Dans un contexte ultra-libéral, un poison s’est installé dans bien des cœurs : que la loi me permette de vivre ce dont j’ai envie, sans que j’ai à me soucier des conséquences pour les autres aujourd’hui et dans l’avenir ! Une liberté qui fuit tout devoir de responsabilité. C’est clair dans les revendications pour une P.M.A. élargie à tous, et bientôt pour la G.P.A. : ce ne sont plus des évènements douloureux qui laisseront des enfants sans père ou sans mère, mais le choix assumé de certains adultes…pour leur bien être personnel ! Quel manque de responsabilité ?

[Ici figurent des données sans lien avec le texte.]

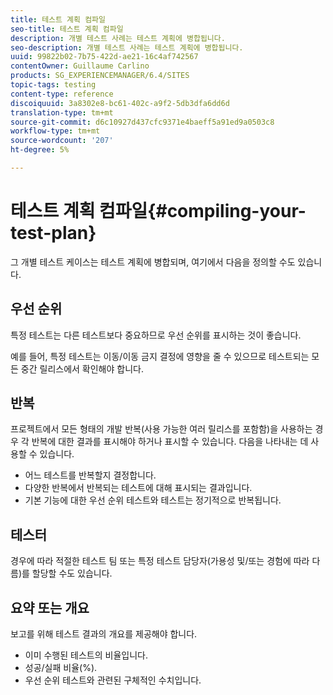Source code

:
 ```yaml
---
title: 테스트 계획 컴파일
seo-title: 테스트 계획 컴파일
description: 개별 테스트 사례는 테스트 계획에 병합됩니다.
seo-description: 개별 테스트 사례는 테스트 계획에 병합됩니다.
uuid: 99822b02-7b75-422d-ae21-16c4af742567
contentOwner: Guillaume Carlino
products: SG_EXPERIENCEMANAGER/6.4/SITES
topic-tags: testing
content-type: reference
discoiquuid: 3a8302e8-bc61-402c-a9f2-5db3dfa6dd6d
translation-type: tm+mt
source-git-commit: d6c10927d437cfc9371e4baeff5a91ed9a0503c8
workflow-type: tm+mt
source-wordcount: '207'
ht-degree: 5%

---
```



# 테스트 계획 컴파일{#compiling-your-test-plan}

그 개별 테스트 케이스는 테스트 계획에 병합되며, 여기에서 다음을 정의할 수도 있습니다.

## 우선 순위

특정 테스트는 다른 테스트보다 중요하므로 우선 순위를 표시하는 것이 좋습니다.

예를 들어, 특정 테스트는 이동/이동 금지 결정에 영향을 줄 수 있으므로 테스트되는 모든 중간 릴리스에서 확인해야 합니다.

## 반복

프로젝트에서 모든 형태의 개발 반복(사용 가능한 여러 릴리스를 포함함)을 사용하는 경우 각 반복에 대한 결과를 표시해야 하거나 표시할 수 있습니다. 다음을 나타내는 데 사용할 수 있습니다.

* 어느 테스트를 반복할지 결정합니다.
* 다양한 반복에서 반복되는 테스트에 대해 표시되는 결과입니다.
* 기본 기능에 대한 우선 순위 테스트와 테스트는 정기적으로 반복됩니다.

## 테스터

경우에 따라 적절한 테스트 팀 또는 특정 테스트 담당자(가용성 및/또는 경험에 따라 다름)를 할당할 수도 있습니다.

## 요약 또는 개요

보고를 위해 테스트 결과의 개요를 제공해야 합니다.

* 이미 수행된 테스트의 비율입니다.
* 성공/실패 비율(%).
* 우선 순위 테스트와 관련된 구체적인 수치입니다.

Écoutons sur le sujet de l’euthanasie, dans une tribune récente du monde, des députés conduits par Alain Touraine: « Il convient de donner aux malades en fin de vie la libre disposition de leur corps et, c’est essentiel, de leur destin. ». Plus question de dignité, mais seulement de la liberté de chacun. Mais la mort ne relève pas que d’un choix personnel ! Ces députés bien portants devraient faire un stage d’un mois dans une unité de soins palliatifs pour s’émerveiller de l’attention à la dignité de chaque malade : ici, disait un époux, on ne s’occupe plus seulement de la maladie, mais de la personne malade. La liberté invoquée ici est un argument pour laisser le malade à sa misère spirituelle et physique et pour éviter de servir la dignité de l’être humain.

Comme le rappelle le grand Rabin de France, Haïm Korsia : « Toute l’éthique médicale est basée sur le refus absolu de ce qui s’est passé dans les camps de la mort ». L’éthique médicale contemporaine naît avec le code de Nuremberg d’août 1947. De novembre 1946 à août 1947, des médecins nazis ont été jugés pour avoir pratiqué la stérilisation des malades mentaux, l’euthanasie des vieillards, des malades, des anormaux appelée « la mort miséricordieuse », l’eugénisme positif de l’homme « supérieur » et l’expérimentation sur l’homme « inférieur », …

Comme les premiers chrétiens…

Les logiques à l’œuvre aujourd’hui dans le monde occidental – ultra-libéralisme, individualisme, relativisme, … – sont des logiques liberticides qui vont s’effondrer d’elles-mêmes un jour. La liberté qui s’affranchit de toutes limites, de tous les commandements et de toute transcendance, conduit à une société de violence et inhumaine. Les souffrances sont déjà là, nombreuses : la mission première du chrétien est de manifester que Dieu est proche de chacun dans son histoire blessée.

Pour l’heure, le chrétien doit accepter d’être minoritaire sans renoncer à crier que l’homme est créé et aimé par Dieu. Les premiers chrétiens étaient si fragiles mais sans peur dans un monde hostile. Leur force de témoignage résidait dans une fidélité à l’évangile dans tous les domaines de la vie. Une présence au monde avec un cœur renouvelé : « Ne prenez pas pour modèle le monde présent, mais transformez-vous en renouvelant votre façon de penser pour discerner quelle est la volonté de Dieu : ce qui est bon, ce qui est capable de lui plaire, ce qui est parfait » (Rm 12, 2).